The rival states had superficial similarities, especially Judah and Israel, but were divided by deep differences and intense self-interest. Borders were in perpetual dispute—never fully settled but seldom contested in all-out bloody conflict. Threats, expedience, bribes, payment of tribute, marriages purchased for power, and other cunning arts in the catalog of political kingcraft were employed to shift alliances. Since all were playing the same game, a kind of fluid balance resulted.
At the beginning of King Asa’s reign there was an initial decade of peace and prosperity. Then, however, he was called upon to face enemy threats and invasion. In those crises he trusted God and forced out or defeated all who attempted to conquer, divide, or destroy Judah (2 Chr 14:1-8). Further, he cleansed the land of pagan shrines and places of worship and even took away the royal prerogatives and standing of Maacah, his mother. She had erected an image of the fertility goddess Asherah (1 Kgs 15:10; 2 Chr 15:16).

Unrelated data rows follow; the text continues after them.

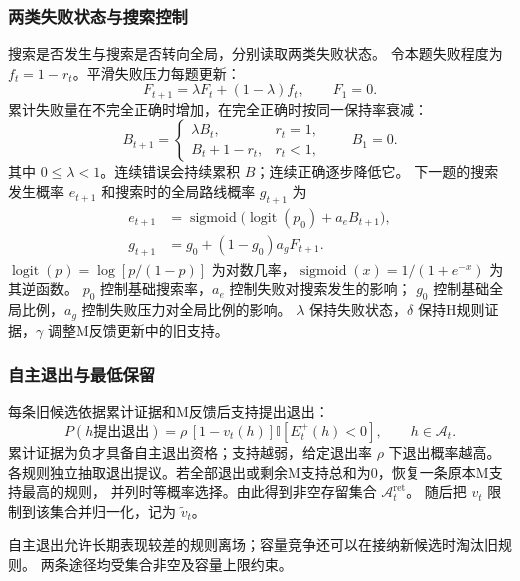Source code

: \documentclass[11pt,a4paper]{article}
\numberwithin{equation}{section}
\newcommand{\ind}{\mathbb{I}}
\newcommand{\logit}{\operatorname{logit}}
\newcommand{\sigmoid}{\operatorname{sigmoid}}
\newcommand{\A}{\mathcal{A}}
\begin{document}
\subsubsection{两类失败状态与搜索控制}
\label{sec:search-control}
搜索是否发生与搜索是否转向全局，分别读取两类失败状态。
令本题失败程度为 $f_t=1-r_t$。平滑失败压力每题更新：
\begin{equation}
F_{t+1}=\lambda F_t+(1-\lambda)f_t,\qquad F_1=0.
\end{equation}
累计失败量在不完全正确时增加，在完全正确时按同一保持率衰减：
\begin{equation}
B_{t+1}=\begin{cases}
\lambda B_t,&r_t=1,\\
B_t+1-r_t,&r_t<1,
\end{cases}\qquad B_1=0.
\label{eq:failure}
\end{equation}
其中 $0\leq\lambda<1$。连续错误会持续累积 $B$；连续正确逐步降低它。
下一题的搜索发生概率 $e_{t+1}$ 和搜索时的全局路线概率 $g_{t+1}$ 为
\begin{align}
e_{t+1}&=\sigmoid\bigl(\logit(p_0)+a_e B_{t+1}\bigr),\\
g_{t+1}&=g_0+(1-g_0)a_gF_{t+1}.
\label{eq:search-control}
\end{align}
$\logit(p)=\log[p/(1-p)]$ 为对数几率，$\sigmoid(x)=1/(1+e^{-x})$ 为其逆函数。
$p_0$ 控制基础搜索率，$a_e$ 控制失败对搜索发生的影响；
$g_0$ 控制基础全局比例，$a_g$ 控制失败压力对全局比例的影响。
$\lambda$ 保持失败状态，$\delta$ 保持H规则证据，$\gamma$ 调整M反馈更新中的旧支持。

\subsubsection{自主退出与最低保留}
\label{sec:exit}
每条旧候选依据累计证据和M反馈后支持提出退出：
\begin{equation}
P(h\text{提出退出})=\rho\,[1-v_t(h)]\ind[E_t^+(h)<0],\qquad h\in\A_t.
\label{eq:exit}
\end{equation}
累计证据为负才具备自主退出资格；支持越弱，给定退出率 $\rho$ 下退出概率越高。
各规则独立抽取退出提议。若全部退出或剩余M支持总和为0，恢复一条原本M支持最高的规则，
并列时等概率选择。由此得到非空存留集合 $\A_t^{\mathrm{ret}}$。
随后把 $v_t$ 限制到该集合并归一化，记为 $\widetilde v_t$。

自主退出允许长期表现较差的规则离场；容量竞争还可以在接纳新候选时淘汰旧规则。
两条途径均受集合非空及容量上限约束。
\end{document}
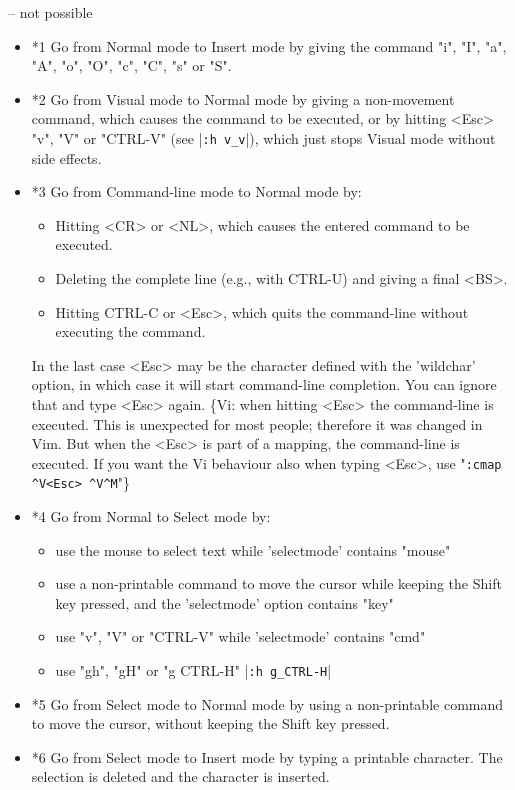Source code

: -- not possible

\begin{itemize}
				\item *1 Go from Normal mode to Insert mode by giving the command "i", "I", "a", "A", "o", "O", "c", "C", "s" or "S".
				\item *2 Go from Visual mode to Normal mode by giving a non-movement command, which causes the command to be executed, or by hitting <Esc> "v", "V" or "CTRL-V" (see |\verb!:h v_v!|), which just stops Visual mode without side effects.
				\item *3 Go from Command-line mode to Normal mode by:
								\begin{itemize}
												\item Hitting <CR> or <NL>, which causes the entered command to be executed.
												\item Deleting the complete line (e.g., with CTRL-U) and giving a final <BS>.
												\item Hitting CTRL-C or <Esc>, which quits the command-line without executing
																the command.
								\end{itemize}
								In the last case <Esc> may be the character defined with the 'wildchar' option, in which case it will start command-line completion.
								You can ignore that and type <Esc> again.
								\{Vi: when hitting <Esc> the command-line is executed.
								This is unexpected for most people; therefore it was changed in Vim.
								But when the <Esc> is part of a mapping, the command-line is executed.
								If you want the Vi behaviour also when typing <Esc>, use "\verb!:cmap ^V<Esc> ^V^M!"\}
				\item *4 Go from Normal to Select mode by:
								\begin{itemize}
												\item use the mouse to select text while 'selectmode' contains "mouse"
												\item use a non-printable command to move the cursor while keeping the Shift key pressed, and the 'selectmode' option contains "key"
												\item use "v", "V" or "CTRL-V" while 'selectmode' contains "cmd"
												\item use "gh", "gH" or "g CTRL-H"  |\verb!:h g_CTRL-H!|
								\end{itemize}
				\item *5 Go from Select mode to Normal mode by using a non-printable command to move the cursor, without keeping the Shift key pressed.
				\item *6 Go from Select mode to Insert mode by typing a printable character.
								The selection is deleted and the character is inserted.
\end{itemize}

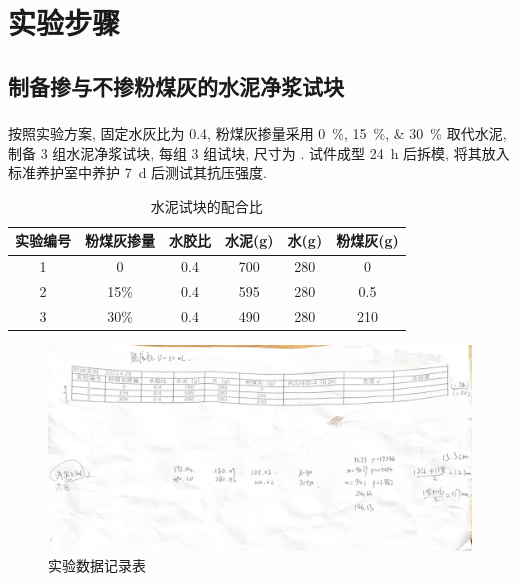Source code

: 
\section{实验步骤}

\subsection{制备掺与不掺粉煤灰的水泥净浆试块}

\subsubsection{}
按照实验方案, 固定水灰比为 \num{0.4}, 粉煤灰掺量采用 \qtylist{0; 15; 30}{\percent} 取代水泥, 制备 3 组水泥净浆试块, 每组 3 组试块, 尺寸为 .
试件成型 \SI{24}{\hour} 后拆模, 将其放入标准养护室中养护 \SI{7}{\day} 后测试其抗压强度.
\begin{table}[!t]
    \centering
    \caption{水泥试块的配合比}
    \begin{tabular}{|c|c|c|c|c|c|}
    \hline
    实验编号 & 粉煤灰掺量 & 水胶比 & 水泥(g) & 水(g) & 粉煤灰(g) \\ \hline
    1    & 0      & 0.4 & 700   & 280  & 0      \\ \hline
    2    & 15\%   & 0.4 & 595   & 280  & 0.5    \\ \hline
    3    & 30\%   & 0.4 & 490   & 280  & 210    \\ \hline
    \end{tabular}
    
\end{table}
\begin{figure}
    \centering
    
    \includegraphics[width = 0.7 \linewidth]{figures/exp1/record table.png}
    \caption{实验数据记录表}
\end{figure}


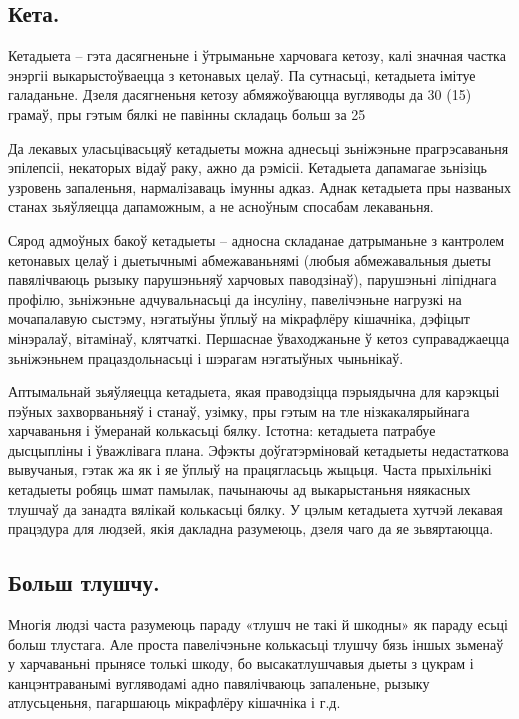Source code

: \subsection{Кета.}
Кетадыета – гэта дасягненьне і ўтрыманьне харчовага кетозу, калі значная частка энэргіі выкарыстоўваецца з кетонавых целаў. Па сутнасьці, кетадыета імітуе галаданьне. Дзеля дасягненьня кетозу абмяжоўваюцца вугляводы да 30 (15) грамаў, пры гэтым бялкі не павінны складаць больш за 25%

Да лекавых уласьцівасьцяў кетадыеты можна аднесьці зьніжэньне прагрэсаваньня эпілепсіі, некаторых відаў раку, ажно да рэмісіі. Кетадыета дапамагае зьнізіць узровень запаленьня, нармалізаваць імунны адказ. Аднак кетадыета пры названых станах зьяўляецца дапаможным, а не асноўным спосабам лекаваньня.

Сярод адмоўных бакоў кетадыеты – адносна складанае датрыманьне з кантролем кетонавых целаў і дыетычнымі абмежаваньнямі (любыя абмежавальныя дыеты павялічваюць рызыку парушэньняў харчовых паводзінаў), парушэньні ліпіднага профілю, зьніжэньне адчувальнасьці да інсуліну, павелічэньне нагрузкі на мочапалавую сыстэму, нэгатыўны ўплыў на мікрафлёру кішачніка, дэфіцыт мінэралаў, вітамінаў, клятчаткі. Першаснае ўваходжаньне ў кетоз суправаджаецца зьніжэньнем працаздольнасьці і шэрагам нэгатыўных чыньнікаў.

Аптымальнай зьяўляецца кетадыета, якая праводзіцца пэрыядычна для карэкцыі пэўных захворваньняў і станаў, узімку, пры гэтым на тле нізкакалярыйнага харчаваньня і ўмеранай колькасьці бялку. Істотна: кетадыета патрабуе дысцыпліны і ўважлівага плана. Эфэкты доўгатэрміновай кетадыеты недастаткова вывучаныя, гэтак жа як і яе ўплыў на працягласьць жыцьця. Часта прыхільнікі кетадыеты робяць шмат памылак, пачынаючы ад выкарыстаньня няякасных тлушчаў да занадта вялікай колькасьці бялку. У цэлым кетадыета хутчэй лекавая працэдура для людзей, якія дакладна разумеюць, дзеля чаго да яе зьвяртаюцца.

\subsection{Больш тлушчу.}
Многія людзі часта разумеюць параду «тлушч не такі й шкодны» як параду есьці больш тлустага. Але проста павелічэньне колькасьці тлушчу бязь іншых зьменаў у харчаваньні прынясе толькі шкоду, бо высакатлушчавыя дыеты з цукрам і канцэнтраванымі вугляводамі адно павялічваюць запаленьне, рызыку атлусьценьня, пагаршаюць мікрафлёру кішачніка і г.д.

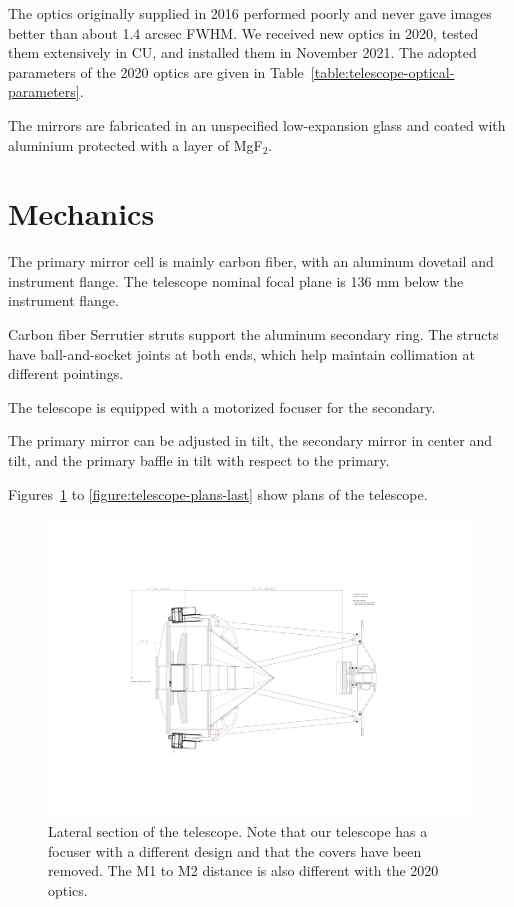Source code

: The optics originally supplied in 2016 performed poorly and never gave images better than about 1.4 arcsec FWHM. We received new optics in 2020, tested them extensively in CU, and installed them in November 2021. The adopted parameters of the 2020 optics are given in Table~\ref{table:telescope-optical-parameters}. 

The mirrors are fabricated in an unspecified low-expansion glass and coated with aluminium protected with a layer of MgF$_2$.

\section{Mechanics}

The primary mirror cell is mainly carbon fiber, with an aluminum dovetail and instrument flange. The telescope nominal focal plane is 136 mm below the instrument flange.

Carbon fiber Serrutier struts support the aluminum secondary ring. The structs have ball-and-socket joints at both ends, which help maintain collimation at different pointings. 

The telescope is equipped with a motorized focuser for the secondary. 

The primary mirror can be adjusted in tilt, the secondary mirror in center and tilt, and the primary baffle in tilt with respect to the primary. 

Figures~\ref{figure:telescope-plans-first} to \ref{figure:telescope-plans-last} show plans of the telescope.

\begin{figure}
\begin{center}
\includegraphics[height=0.9\linewidth,angle=90]{figures/telescope-lateral-section.pdf}
\end{center}
\caption{Lateral section of the telescope. Note that our telescope has a focuser with a different design and that the covers have been removed. The M1 to M2 distance is also different with the 2020 optics.}
\label{figure:telescope-plans-first}
\end{figure}

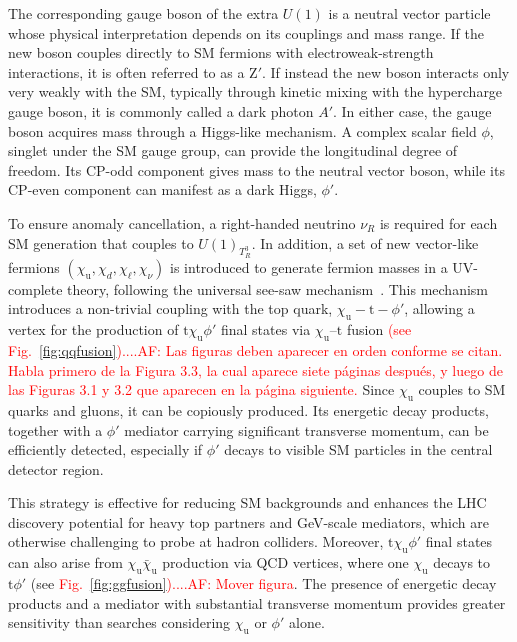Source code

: The corresponding gauge boson of the extra $U(1)$ is a neutral vector particle whose physical interpretation depends on its couplings and mass range.  If the new boson couples directly to SM fermions with electroweak-strength interactions, it is often referred to as a $\textrm{Z}'$.  If instead the new boson interacts only very weakly with the SM, typically through kinetic mixing with the hypercharge gauge boson, it is commonly called a dark photon $A'$.  In either case, the gauge boson acquires mass through a Higgs-like mechanism. A complex scalar field $\phi$, singlet under the SM gauge group, can provide the longitudinal degree of freedom. Its CP-odd component gives mass to the neutral vector boson, while its CP-even component can manifest as a dark Higgs, $\phi'$.

To ensure anomaly cancellation, a right-handed neutrino $\nu_R$ is required for each SM generation that couples to $U(1)_{T^3_R}$. In addition, a set of new vector-like fermions $(\chi_\mathrm{u}, \chi_d, \chi_\ell, \chi_\nu)$ is introduced to generate fermion masses in a UV-complete theory, following the universal see-saw mechanism~\parencite{Berezhiani, Chang1987, Davidson1987, Rajpoot1987, Babu1989, Babu1990}. This mechanism introduces a non-trivial coupling with the top quark, $\chi_\mathrm{u} - \mathrm{t} -\phi'$, allowing a vertex for the production of $\mathrm{t}\chi_\mathrm{u} \phi'$ final states via $\chi_\mathrm{u}$--$\mathrm{t}$ fusion \textcolor{red}{(see Fig.~\ref{fig:qqfusion})....AF: Las figuras deben aparecer en orden conforme se citan. Habla primero de la Figura 3.3, la cual aparece siete páginas después, y luego de las Figuras 3.1 y 3.2 que aparecen en la página siguiente. } Since $\chi_\mathrm{u}$ couples to SM quarks and gluons, it can be copiously produced. Its energetic decay products, together with a $\phi'$ mediator carrying significant transverse momentum, can be efficiently detected, especially if $\phi'$ decays to visible SM particles in the central detector region.

This strategy is effective for reducing SM backgrounds and enhances the LHC discovery potential for heavy top partners and GeV-scale mediators, which are otherwise challenging to probe at hadron colliders. Moreover, $\mathrm{t}\chi_\mathrm{u} \phi'$ final states can also arise from $\chi_\mathrm{u}\bar\chi_\mathrm{u}$ production via QCD vertices, where one $\chi_\mathrm{u}$ decays to $\mathrm{t}\phi'$ (see \textcolor{red}{Fig.~\ref{fig:ggfusion})....AF: Mover figura}. The presence of energetic decay products and a mediator with substantial transverse momentum provides greater sensitivity than searches considering $\chi_\mathrm{u}$ or $\phi'$ alone.

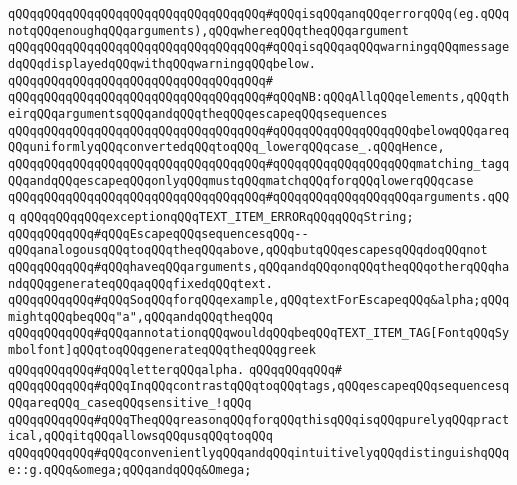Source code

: \verb|qQQqqQQqqQQqqQQqqQQqqQQqqQQqqQQqqQQq#qQQqisqQQqanqQQqerrorqQQq(eg.qQQqnotqQQqenoughqQQqarguments),qQQqwhereqQQqtheqQQqargument|\newline
\verb|qQQqqQQqqQQqqQQqqQQqqQQqqQQqqQQqqQQq#qQQqisqQQqaqQQqwarningqQQqmessagedqQQqdisplayedqQQqwithqQQqwarningqQQqbelow.|\newline
\verb|qQQqqQQqqQQqqQQqqQQqqQQqqQQqqQQqqQQq#|\newline
\verb|qQQqqQQqqQQqqQQqqQQqqQQqqQQqqQQqqQQq#qQQqNB:qQQqAllqQQqelements,qQQqtheirqQQqargumentsqQQqandqQQqtheqQQqescapeqQQqsequences|\newline
\verb|qQQqqQQqqQQqqQQqqQQqqQQqqQQqqQQqqQQq#qQQqqQQqqQQqqQQqqQQqbelowqQQqareqQQquniformlyqQQqconvertedqQQqtoqQQq_lowerqQQqcase_.qQQqHence,|\newline
\verb|qQQqqQQqqQQqqQQqqQQqqQQqqQQqqQQqqQQq#qQQqqQQqqQQqqQQqqQQqmatching_tagqQQqandqQQqescapeqQQqonlyqQQqmustqQQqmatchqQQqforqQQqlowerqQQqcase|\newline
\verb|qQQqqQQqqQQqqQQqqQQqqQQqqQQqqQQqqQQq#qQQqqQQqqQQqqQQqqQQqarguments.qQQq|\newline
\newline
\newline
\verb|qQQqqQQqqQQqexceptionqQQqTEXT_ITEM_ERRORqQQqqQQqString;|\newline
\newline
\verb|qQQqqQQqqQQq#qQQqEscapeqQQqsequencesqQQq--qQQqanalogousqQQqtoqQQqtheqQQqabove,qQQqbutqQQqescapesqQQqdoqQQqnot|\newline
\verb|qQQqqQQqqQQq#qQQqhaveqQQqarguments,qQQqandqQQqonqQQqtheqQQqotherqQQqhandqQQqgenerateqQQqaqQQqfixedqQQqtext.|\newline
\verb|qQQqqQQqqQQq#qQQqSoqQQqforqQQqexample,qQQqtextForEscapeqQQq&alpha;qQQqmightqQQqbeqQQq"a",qQQqandqQQqtheqQQq|\newline
\verb|qQQqqQQqqQQq#qQQqannotationqQQqwouldqQQqbeqQQqTEXT_ITEM_TAG[FontqQQqSymbolfont]qQQqtoqQQqgenerateqQQqtheqQQqgreek|\newline
\verb|qQQqqQQqqQQq#qQQqletterqQQqalpha.|\newline
\verb|qQQqqQQqqQQq#|\newline
\verb|qQQqqQQqqQQq#qQQqInqQQqcontrastqQQqtoqQQqtags,qQQqescapeqQQqsequencesqQQqareqQQq_caseqQQqsensitive_!qQQq|\newline
\verb|qQQqqQQqqQQq#qQQqTheqQQqreasonqQQqforqQQqthisqQQqisqQQqpurelyqQQqpractical,qQQqitqQQqallowsqQQqusqQQqtoqQQq|\newline
\verb|qQQqqQQqqQQq#qQQqconvenientlyqQQqandqQQqintuitivelyqQQqdistinguishqQQqe::g.qQQq&omega;qQQqandqQQq&Omega;|\newline
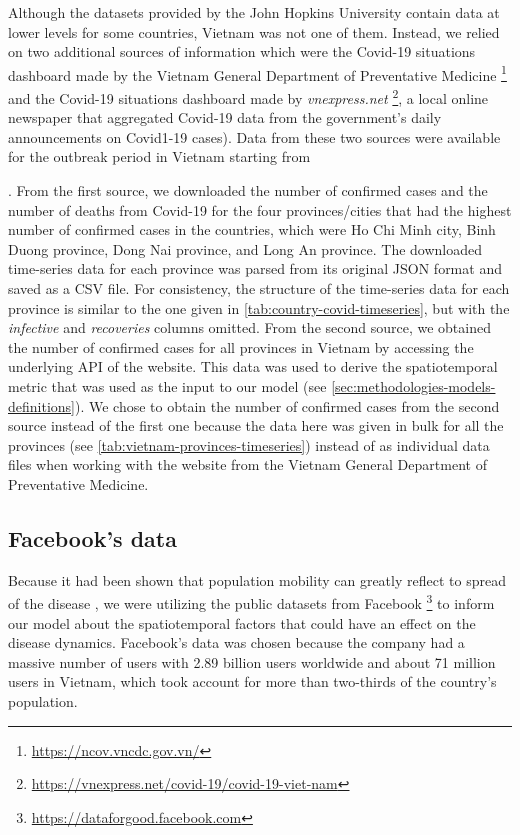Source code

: Although the datasets provided by the John Hopkins University contain data at lower levels for some countries, Vietnam was not one of them.
Instead, we relied on two additional sources of information which were the Covid-19 situations dashboard made by the Vietnam General Department of Preventative Medicine \footnote{\url{https://ncov.vncdc.gov.vn/}} and the Covid-19 situations dashboard made by \textit{vnexpress.net} \footnote{\url{https://vnexpress.net/covid-19/covid-19-viet-nam}}, a local online newspaper that aggregated Covid-19 data from the government's daily announcements on Covid1-19 cases).
Data from these two sources were available for the outbreak period in Vietnam starting from \date{27th April 2021}.
From the first source, we downloaded the number of confirmed cases and the number of deaths from Covid-19 for the four provinces/cities that had the highest number of confirmed cases in the countries, which were Ho Chi Minh city, Binh Duong province, Dong Nai province, and Long An province.
The downloaded time-series data for each province was parsed from its original \gls{JSON} format and saved as a \gls{CSV} file.
For consistency, the structure of the time-series data for each province is similar to the one given in \autoref{tab:country-covid-timeseries}, but with the \textit{infective} and \textit{recoveries} columns omitted.
From the second source, we obtained the number of confirmed cases for all provinces in Vietnam by accessing the underlying \gls{API} of the website.
This data was used to derive the spatiotemporal metric that was used as the input to our model (see \autoref{sec:methodologies-models-definitions}).
We chose to obtain the number of confirmed cases from the second source instead of the first one because the data here was given in bulk for all the provinces (see \autoref{tab:vietnam-provinces-timeseries}) instead of as individual data files when working with the website from the Vietnam General Department of Preventative Medicine.

\subsection{Facebook's data}
\label{sec:methodologies-data-mobility-data}

Because it had been shown that population mobility can greatly reflect to spread of the disease \cite{changMobilityNetworkModels2021,liSubstantialUndocumentedInfection2020,ihmecovid-19forecastingteamModelingCOVID19Scenarios2021}, we were utilizing the public datasets from Facebook \footnote{\url{https://dataforgood.facebook.com}} to inform our model about the spatiotemporal factors that could have an effect on the disease dynamics.
Facebook's data was chosen because the company had a massive number of users with 2.89 billion users worldwide and about 71 million users in Vietnam, which took account for more than two-thirds of the country's population.

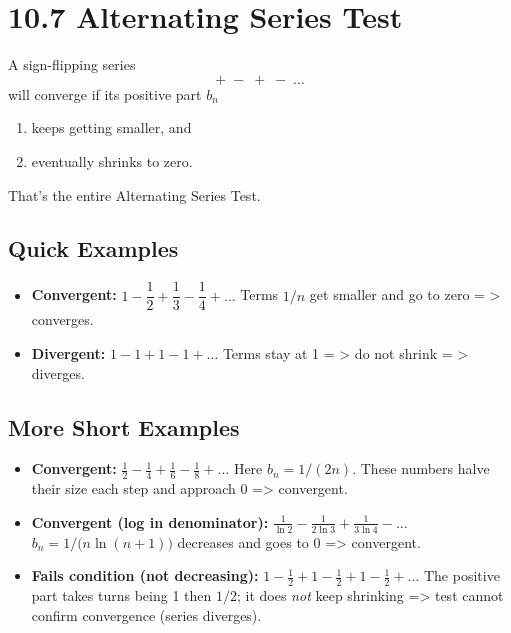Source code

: \documentclass{article}
\begin{document}
\newpage
\section{10.7 Alternating Series Test}

\begin{tcolorbox}[colback=gray!8,colframe=black,title=Big-Idea (plain words)]
A sign-flipping series 
\[
+\;-\;+\;-\;\dots
\]
will converge if its positive part \(b_n\)

\begin{enumerate}[itemsep=2pt]
  \item keeps getting smaller, and
  \item eventually shrinks to zero.
\end{enumerate}
That’s the entire Alternating Series Test.
\end{tcolorbox}

\subsection*{Quick Examples}

\begin{itemize}[itemsep=10pt]

  \item \textbf{Convergent:}\; \(1 - \dfrac12 + \dfrac13 - \dfrac14 + \dots\)  
        Terms \(1/n\) get smaller and go to zero = > converges.

  \item \textbf{Divergent:}\; \(1 - 1 + 1 - 1 + \dots\)  
        Terms stay at 1 = > do not shrink  = > diverges.

\end{itemize}

\subsection*{More Short Examples}

\begin{itemize}[itemsep=10pt]

  \item \textbf{Convergent:}\;
        \(\displaystyle \frac{1}{2} - \frac{1}{4} + \frac{1}{6} - \frac{1}{8} + \dots\)  
        Here \(b_n = 1/(2n)\).  These numbers halve their size each step and
        approach 0 => convergent.

  \item \textbf{Convergent (log in denominator):}\;
        \(\displaystyle \frac{1}{\ln 2} - \frac{1}{2\ln 3} + \frac{1}{3\ln 4} - \dots\)  
        \(b_n = 1\!\big/\!\bigl(n\ln(n+1)\bigr)\) decreases and goes to 0 => convergent.

  \item \textbf{Fails condition (not decreasing):}\;
        \(\displaystyle 1 - \frac{1}{2} + 1 - \frac{1}{2} + 1 - \frac{1}{2} + \dots\)  
        The positive part takes turns being 1 then \(1/2\); it does \emph{not}
        keep shrinking => test cannot confirm convergence (series diverges).

\end{itemize}
\end{document}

Nonetheless, later in his reign Asa abruptly abandoned his trust in God. By means of a huge gift that stripped the temple treasures, he entered an alliance with Ben-hadad, king of Damascus (Syria) in order to force Baasha, ruler of the northern kingdom of Israel, to withdraw from newly conquered territory in Judah. Asa had become heedless of God’s faithful protection when Israel, Judah’s mortal enemy, stood triumphant and strategically poised to strike, only five miles (8 kilometers) from Jerusalem. Asa’s power play worked. Israel had to retire from the field in the south to meet Ben-hadad’s threat from the north. When Hanani spoke plainly to Asa about his disbelief in God, Asa was infuriated and had Hanani thrown into prison (2 Chr 16:7-10).
For the last years of his long 41-year reign, Asa was ill: “Even when the disease became life threatening, he did not seek the Lord’s help but sought help only from his physicians” (2 Chr 16:12, NLT). He died and was buried with honor in the royal tombs (1 Kgs 15:24; 2 Chr 16:14).
See also Israel, History of; Chronicles, Books of First and Second; Chronology of the Bible (Old Testament); King.
2. A Levite and Berechiah’s father. Berechiah lived in one of the villages of the Netophathites after the exile (1 Chr 9:16).